### [EXERCISE DATA]
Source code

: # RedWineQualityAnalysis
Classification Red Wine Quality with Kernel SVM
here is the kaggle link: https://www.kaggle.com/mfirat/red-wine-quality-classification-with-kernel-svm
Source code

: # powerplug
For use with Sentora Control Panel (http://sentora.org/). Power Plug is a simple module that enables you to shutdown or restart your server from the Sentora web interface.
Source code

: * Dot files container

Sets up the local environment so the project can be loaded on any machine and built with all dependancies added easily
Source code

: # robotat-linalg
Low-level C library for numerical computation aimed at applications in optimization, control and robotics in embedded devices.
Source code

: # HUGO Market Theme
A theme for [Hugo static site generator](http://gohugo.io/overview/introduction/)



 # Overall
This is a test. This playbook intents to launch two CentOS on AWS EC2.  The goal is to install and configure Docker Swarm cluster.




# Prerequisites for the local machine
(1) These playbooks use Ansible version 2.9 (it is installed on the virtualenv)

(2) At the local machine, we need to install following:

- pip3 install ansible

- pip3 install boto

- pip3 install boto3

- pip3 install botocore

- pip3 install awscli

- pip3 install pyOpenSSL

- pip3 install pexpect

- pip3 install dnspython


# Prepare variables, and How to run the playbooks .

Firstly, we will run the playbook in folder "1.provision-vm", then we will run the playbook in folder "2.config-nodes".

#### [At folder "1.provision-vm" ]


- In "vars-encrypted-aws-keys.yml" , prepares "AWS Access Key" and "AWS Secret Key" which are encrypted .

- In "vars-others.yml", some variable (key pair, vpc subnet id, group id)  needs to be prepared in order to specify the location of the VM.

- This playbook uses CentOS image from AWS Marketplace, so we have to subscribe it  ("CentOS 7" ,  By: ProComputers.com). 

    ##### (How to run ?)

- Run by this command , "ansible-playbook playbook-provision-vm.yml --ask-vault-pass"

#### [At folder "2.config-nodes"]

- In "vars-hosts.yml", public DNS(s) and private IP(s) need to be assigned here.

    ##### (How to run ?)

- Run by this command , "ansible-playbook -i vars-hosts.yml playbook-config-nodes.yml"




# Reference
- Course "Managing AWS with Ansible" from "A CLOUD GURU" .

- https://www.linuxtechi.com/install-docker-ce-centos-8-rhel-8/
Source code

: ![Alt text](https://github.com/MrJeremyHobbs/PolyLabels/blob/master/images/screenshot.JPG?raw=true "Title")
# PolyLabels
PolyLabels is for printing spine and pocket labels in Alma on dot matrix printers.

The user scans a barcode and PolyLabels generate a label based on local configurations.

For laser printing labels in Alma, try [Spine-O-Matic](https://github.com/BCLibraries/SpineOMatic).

### [ACTIVITY]
The word is "hosts". Copy every line above where it appears.

### [RESPONSE TO THIS TASK]
- In "vars-hosts.yml", public DNS(s) and private IP(s) need to be assigned here.
- Run by this command , "ansible-playbook -i vars-hosts.yml playbook-config-nodes.yml"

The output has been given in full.